[EXERCISE] Here is a listing. Reproduce it exactly.

[RECORDED DATA]
• • •
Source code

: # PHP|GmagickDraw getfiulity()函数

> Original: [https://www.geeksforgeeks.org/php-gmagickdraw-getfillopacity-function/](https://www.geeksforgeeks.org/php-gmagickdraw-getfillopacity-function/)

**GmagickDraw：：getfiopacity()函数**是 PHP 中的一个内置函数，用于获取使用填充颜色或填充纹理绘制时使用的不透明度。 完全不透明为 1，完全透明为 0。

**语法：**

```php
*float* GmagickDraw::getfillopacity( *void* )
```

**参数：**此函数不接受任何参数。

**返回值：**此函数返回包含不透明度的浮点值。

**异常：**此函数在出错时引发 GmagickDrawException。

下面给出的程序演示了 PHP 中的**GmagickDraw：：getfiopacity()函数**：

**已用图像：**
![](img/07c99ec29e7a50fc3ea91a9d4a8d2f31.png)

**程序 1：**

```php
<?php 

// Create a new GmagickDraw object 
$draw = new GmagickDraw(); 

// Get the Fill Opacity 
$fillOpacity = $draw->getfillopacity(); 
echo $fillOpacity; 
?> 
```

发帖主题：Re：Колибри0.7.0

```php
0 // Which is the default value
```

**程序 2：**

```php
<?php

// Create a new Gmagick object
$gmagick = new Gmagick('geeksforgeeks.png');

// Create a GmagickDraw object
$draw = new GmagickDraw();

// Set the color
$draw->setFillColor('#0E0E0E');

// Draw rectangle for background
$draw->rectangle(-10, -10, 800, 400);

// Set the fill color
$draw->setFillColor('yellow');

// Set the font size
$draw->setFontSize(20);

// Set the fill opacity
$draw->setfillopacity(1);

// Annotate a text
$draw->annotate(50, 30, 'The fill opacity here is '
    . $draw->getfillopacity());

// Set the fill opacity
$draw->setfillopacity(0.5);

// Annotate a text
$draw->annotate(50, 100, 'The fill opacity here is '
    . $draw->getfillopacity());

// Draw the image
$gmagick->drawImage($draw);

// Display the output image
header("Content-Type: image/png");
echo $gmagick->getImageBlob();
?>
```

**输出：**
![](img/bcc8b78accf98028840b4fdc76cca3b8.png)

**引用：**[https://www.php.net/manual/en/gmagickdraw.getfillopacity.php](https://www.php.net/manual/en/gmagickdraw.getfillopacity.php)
• • •
[OUTPUT FOR THIS TASK]
Source code

: # PHP|GmagickDraw getfiulity()函数

> Original: [https://www.geeksforgeeks.org/php-gmagickdraw-getfillopacity-function/](https://www.geeksforgeeks.org/php-gmagickdraw-getfillopacity-function/)

**GmagickDraw：：getfiopacity()函数**是 PHP 中的一个内置函数，用于获取使用填充颜色或填充纹理绘制时使用的不透明度。 完全不透明为 1，完全透明为 0。

**语法：**

```php
*float* GmagickDraw::getfillopacity( *void* )
```

**参数：**此函数不接受任何参数。

**返回值：**此函数返回包含不透明度的浮点值。

**异常：**此函数在出错时引发 GmagickDrawException。

下面给出的程序演示了 PHP 中的**GmagickDraw：：getfiopacity()函数**：

**已用图像：**
![](img/07c99ec29e7a50fc3ea91a9d4a8d2f31.png)

**程序 1：**

```php
<?php 

// Create a new GmagickDraw object 
$draw = new GmagickDraw(); 

// Get the Fill Opacity 
$fillOpacity = $draw->getfillopacity(); 
echo $fillOpacity; 
?> 
```

发帖主题：Re：Колибри0.7.0

```php
0 // Which is the default value
```

**程序 2：**

```php
<?php

// Create a new Gmagick object
$gmagick = new Gmagick('geeksforgeeks.png');

// Create a GmagickDraw object
$draw = new GmagickDraw();

// Set the color
$draw->setFillColor('#0E0E0E');

// Draw rectangle for background
$draw->rectangle(-10, -10, 800, 400);

// Set the fill color
$draw->setFillColor('yellow');

// Set the font size
$draw->setFontSize(20);

// Set the fill opacity
$draw->setfillopacity(1);

// Annotate a text
$draw->annotate(50, 30, 'The fill opacity here is '
    . $draw->getfillopacity());

// Set the fill opacity
$draw->setfillopacity(0.5);

// Annotate a text
$draw->annotate(50, 100, 'The fill opacity here is '
    . $draw->getfillopacity());

// Draw the image
$gmagick->drawImage($draw);

// Display the output image
header("Content-Type: image/png");
echo $gmagick->getImageBlob();
?>
```

**输出：**
![](img/bcc8b78accf98028840b4fdc76cca3b8.png)

**引用：**[https://www.php.net/manual/en/gmagickdraw.getfillopacity.php](https://www.php.net/manual/en/gmagickdraw.getfillopacity.php)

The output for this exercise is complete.